AIM OF THE TASK. Every line below containing the word "logger" should be found and copied.

(SUPPLIED ENTRIES begins)

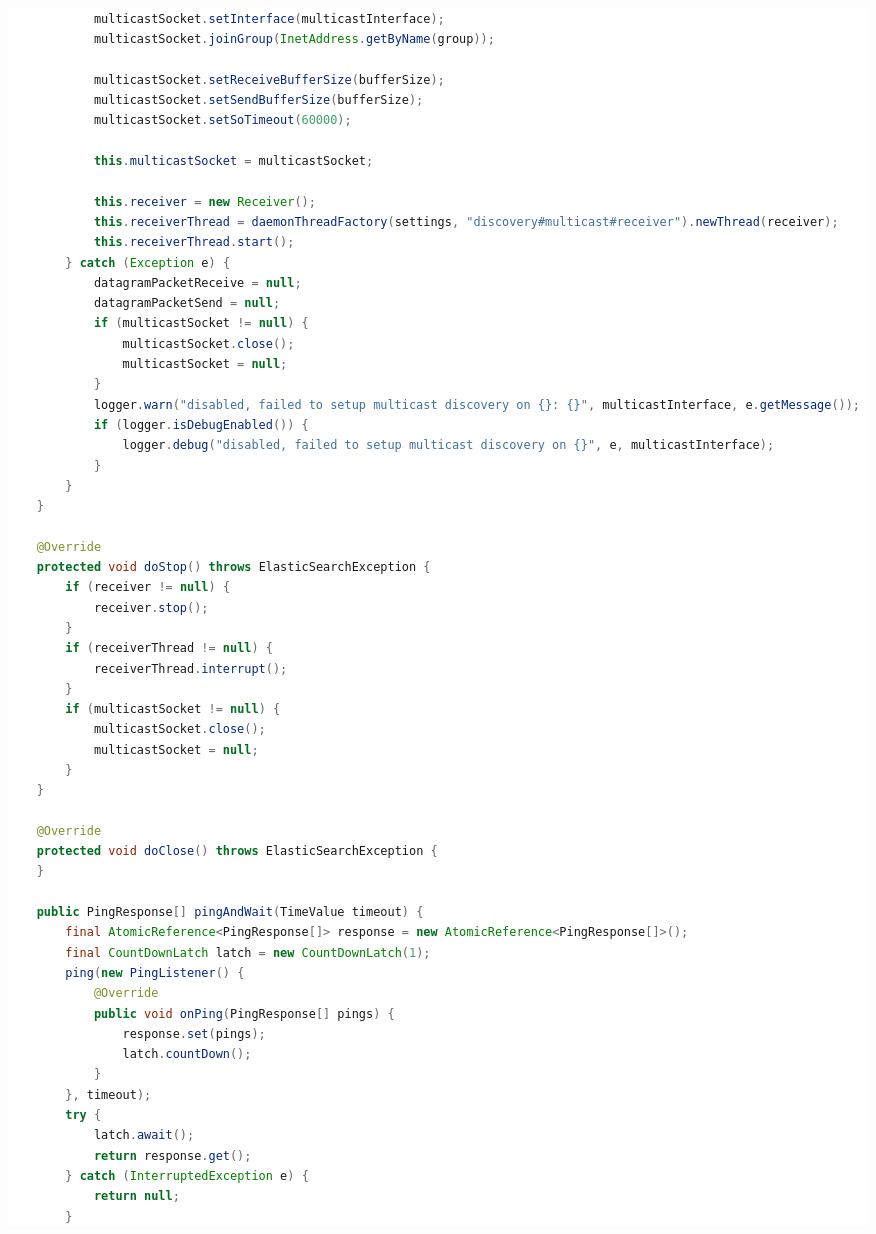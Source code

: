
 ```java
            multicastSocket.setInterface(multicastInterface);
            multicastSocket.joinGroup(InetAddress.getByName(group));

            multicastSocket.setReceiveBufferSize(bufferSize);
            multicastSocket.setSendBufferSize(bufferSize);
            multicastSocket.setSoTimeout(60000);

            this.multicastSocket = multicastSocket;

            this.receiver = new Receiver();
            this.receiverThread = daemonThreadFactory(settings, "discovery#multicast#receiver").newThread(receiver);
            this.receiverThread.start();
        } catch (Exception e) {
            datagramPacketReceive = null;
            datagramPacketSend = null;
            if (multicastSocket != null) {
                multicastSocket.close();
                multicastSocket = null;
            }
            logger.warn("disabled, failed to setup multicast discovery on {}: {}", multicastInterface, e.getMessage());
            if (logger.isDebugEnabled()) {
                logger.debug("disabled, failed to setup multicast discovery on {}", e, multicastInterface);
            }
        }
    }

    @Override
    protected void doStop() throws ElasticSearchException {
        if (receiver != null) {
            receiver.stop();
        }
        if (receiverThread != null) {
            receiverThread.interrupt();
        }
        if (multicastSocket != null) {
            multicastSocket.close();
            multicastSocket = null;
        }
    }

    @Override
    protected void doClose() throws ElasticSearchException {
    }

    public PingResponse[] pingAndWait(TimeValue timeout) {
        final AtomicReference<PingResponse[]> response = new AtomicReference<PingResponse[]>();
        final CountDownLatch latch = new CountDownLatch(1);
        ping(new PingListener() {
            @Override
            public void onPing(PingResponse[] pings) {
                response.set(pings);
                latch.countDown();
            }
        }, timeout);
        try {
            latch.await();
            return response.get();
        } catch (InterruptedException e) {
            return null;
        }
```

(SUPPLIED ENTRIES ends)

RESULT OF THIS TASK.
            logger.warn("disabled, failed to setup multicast discovery on {}: {}", multicastInterface, e.getMessage());
            if (logger.isDebugEnabled()) {
                logger.debug("disabled, failed to setup multicast discovery on {}", e, multicastInterface);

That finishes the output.